The juror Gandy was free from objection. The fact that he had conversed with one of the witnesses made no difference, as he had no opinion as to the guilt or innocence of the prisoner. Code, § 3072.

The admission of Ware’s testimony was proper. It consisted of what was said between him and the prisoner on trial the night before the killing in an interview sought by the prisoner in which the relations between the Penns and Bials was the subject of conversation.

*475That part of Carey C. Birdsong’s testimony which related to an alleged declaration of the witness Bostic was properly excluded, because by it the effort was made to contradict Bostic without having laid the foundation by asking him if he had used the language attributed to him by Birdsong at the time and place mentioned.

The foundation was laid to contradict Bostic as to what he said the next day after the homicide to Tom Ed. Grroome, but it does not appear from the record before us that Grroome was offered as a witness.

We do not decide that it would have been erroneous to exclude the evidence of Birdsong if the proper foundation had been laid, but decline to pass on that question as not presented, and put our decision on the ground above stated. On the same ground Lovelace’s testimony was rightfully excluded, and for the further reason that it was irrelevant to the issue.

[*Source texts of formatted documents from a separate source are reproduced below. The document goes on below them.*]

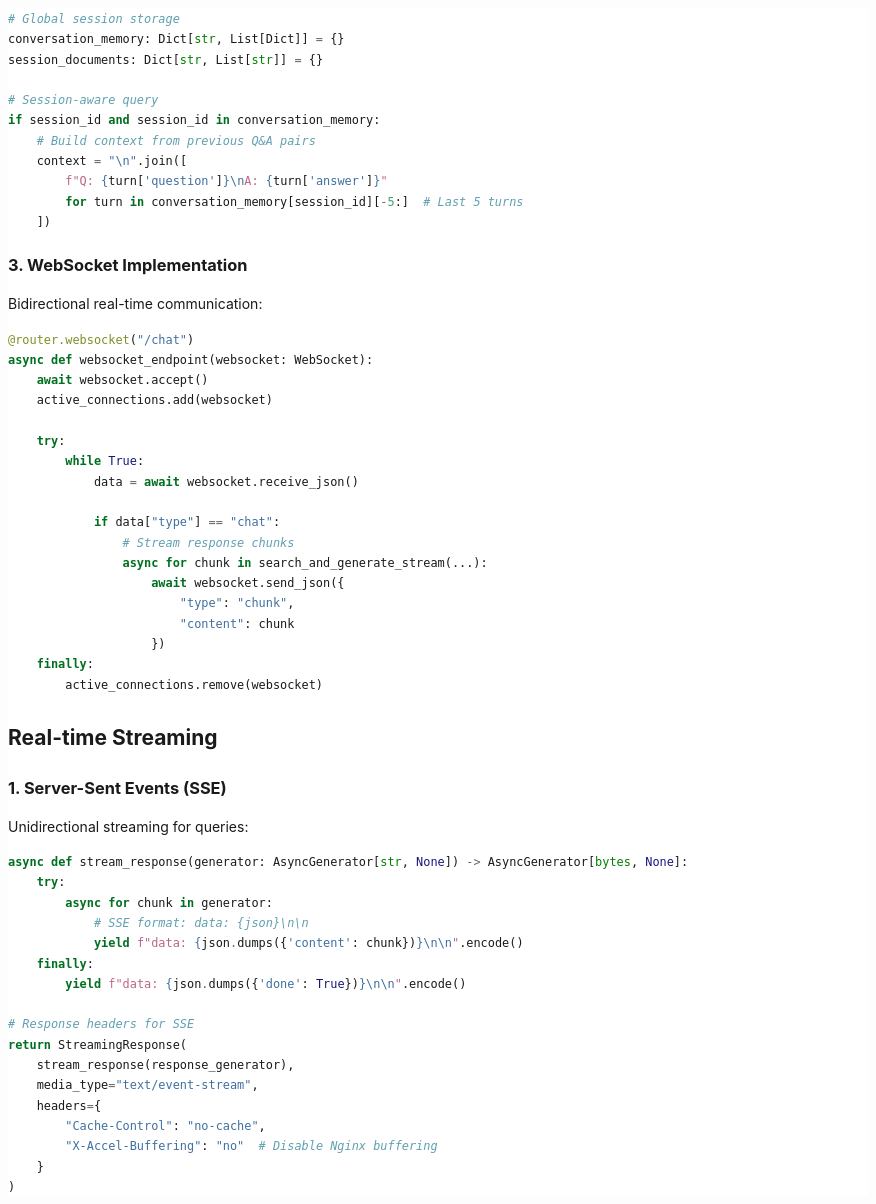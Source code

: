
 ```python
# Global session storage
conversation_memory: Dict[str, List[Dict]] = {}
session_documents: Dict[str, List[str]] = {}

# Session-aware query
if session_id and session_id in conversation_memory:
    # Build context from previous Q&A pairs
    context = "\n".join([
        f"Q: {turn['question']}\nA: {turn['answer']}"
        for turn in conversation_memory[session_id][-5:]  # Last 5 turns
    ])
```

### 3. WebSocket Implementation

Bidirectional real-time communication:

```python
@router.websocket("/chat")
async def websocket_endpoint(websocket: WebSocket):
    await websocket.accept()
    active_connections.add(websocket)
    
    try:
        while True:
            data = await websocket.receive_json()
            
            if data["type"] == "chat":
                # Stream response chunks
                async for chunk in search_and_generate_stream(...):
                    await websocket.send_json({
                        "type": "chunk",
                        "content": chunk
                    })
    finally:
        active_connections.remove(websocket)
```

## Real-time Streaming

### 1. Server-Sent Events (SSE)

Unidirectional streaming for queries:

```python
async def stream_response(generator: AsyncGenerator[str, None]) -> AsyncGenerator[bytes, None]:
    try:
        async for chunk in generator:
            # SSE format: data: {json}\n\n
            yield f"data: {json.dumps({'content': chunk})}\n\n".encode()
    finally:
        yield f"data: {json.dumps({'done': True})}\n\n".encode()

# Response headers for SSE
return StreamingResponse(
    stream_response(response_generator),
    media_type="text/event-stream",
    headers={
        "Cache-Control": "no-cache",
        "X-Accel-Buffering": "no"  # Disable Nginx buffering
    }
)
```
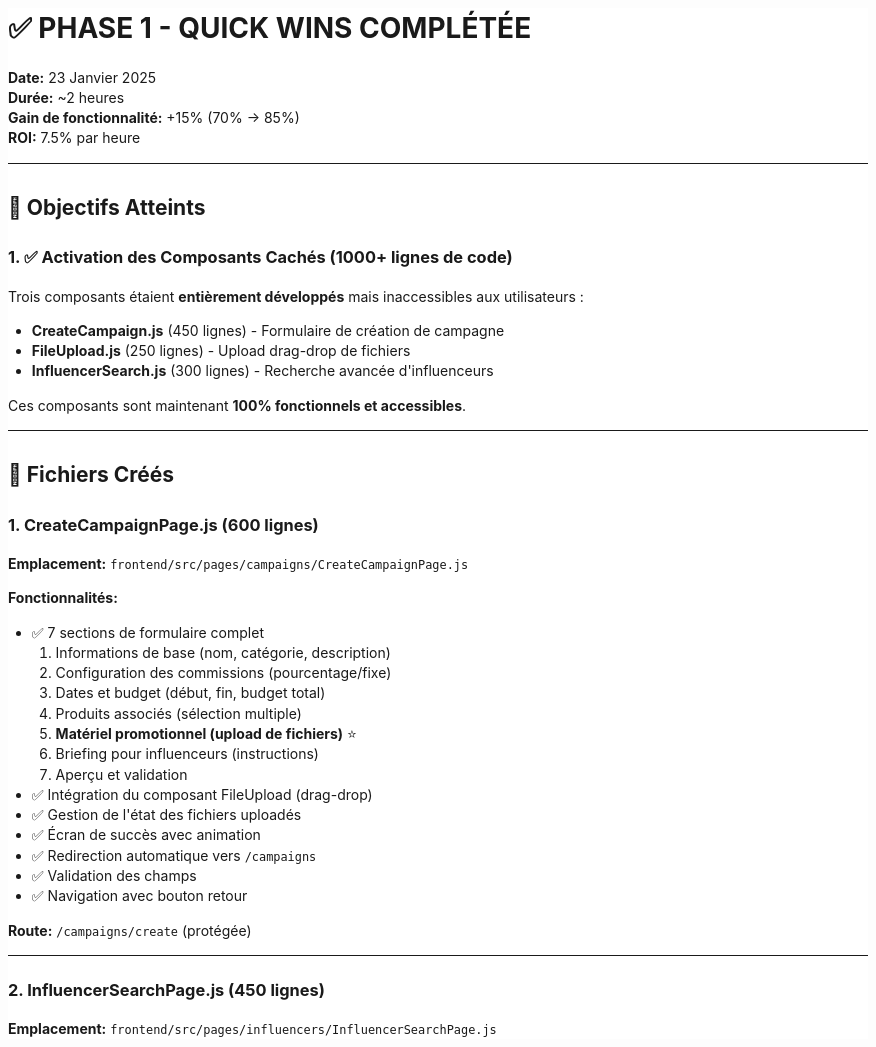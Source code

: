 # ✅ PHASE 1 - QUICK WINS COMPLÉTÉE

**Date:** 23 Janvier 2025  
**Durée:** ~2 heures  
**Gain de fonctionnalité:** +15% (70% → 85%)  
**ROI:** 7.5% par heure

---

## 🎯 Objectifs Atteints

### 1. ✅ Activation des Composants Cachés (1000+ lignes de code)

Trois composants étaient **entièrement développés** mais inaccessibles aux utilisateurs :
- **CreateCampaign.js** (450 lignes) - Formulaire de création de campagne
- **FileUpload.js** (250 lignes) - Upload drag-drop de fichiers
- **InfluencerSearch.js** (300 lignes) - Recherche avancée d'influenceurs

Ces composants sont maintenant **100% fonctionnels et accessibles**.

---

## 📁 Fichiers Créés

### 1. **CreateCampaignPage.js** (600 lignes)
**Emplacement:** `frontend/src/pages/campaigns/CreateCampaignPage.js`

**Fonctionnalités:**
- ✅ 7 sections de formulaire complet
  1. Informations de base (nom, catégorie, description)
  2. Configuration des commissions (pourcentage/fixe)
  3. Dates et budget (début, fin, budget total)
  4. Produits associés (sélection multiple)
  5. **Matériel promotionnel (upload de fichiers)** ⭐
  6. Briefing pour influenceurs (instructions)
  7. Aperçu et validation
- ✅ Intégration du composant FileUpload (drag-drop)
- ✅ Gestion de l'état des fichiers uploadés
- ✅ Écran de succès avec animation
- ✅ Redirection automatique vers `/campaigns`
- ✅ Validation des champs
- ✅ Navigation avec bouton retour

**Route:** `/campaigns/create` (protégée)

---

### 2. **InfluencerSearchPage.js** (450 lignes)
**Emplacement:** `frontend/src/pages/influencers/InfluencerSearchPage.js`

On the ground last mentioned the testimony of Aiken and Berberovitch was rightly excluded. It would have shown only that Bostic and Rials had pistols, and exhibited them at Wilson’s saloon an hour or two before the killing, but this had no relation to the Penns and would not have thrown any light on the issue to be tried. That Bostic had two pistols and that Rials had one at the time of the homicide is abundantly shown by the evidence in the case. The foolish demonstrations and declarations proposed to be shown by these witnesses are not said to have been known to the Penns, and would have been of no value in the trial.

There is no just objection to the admission of the testimony of the witness McLemore.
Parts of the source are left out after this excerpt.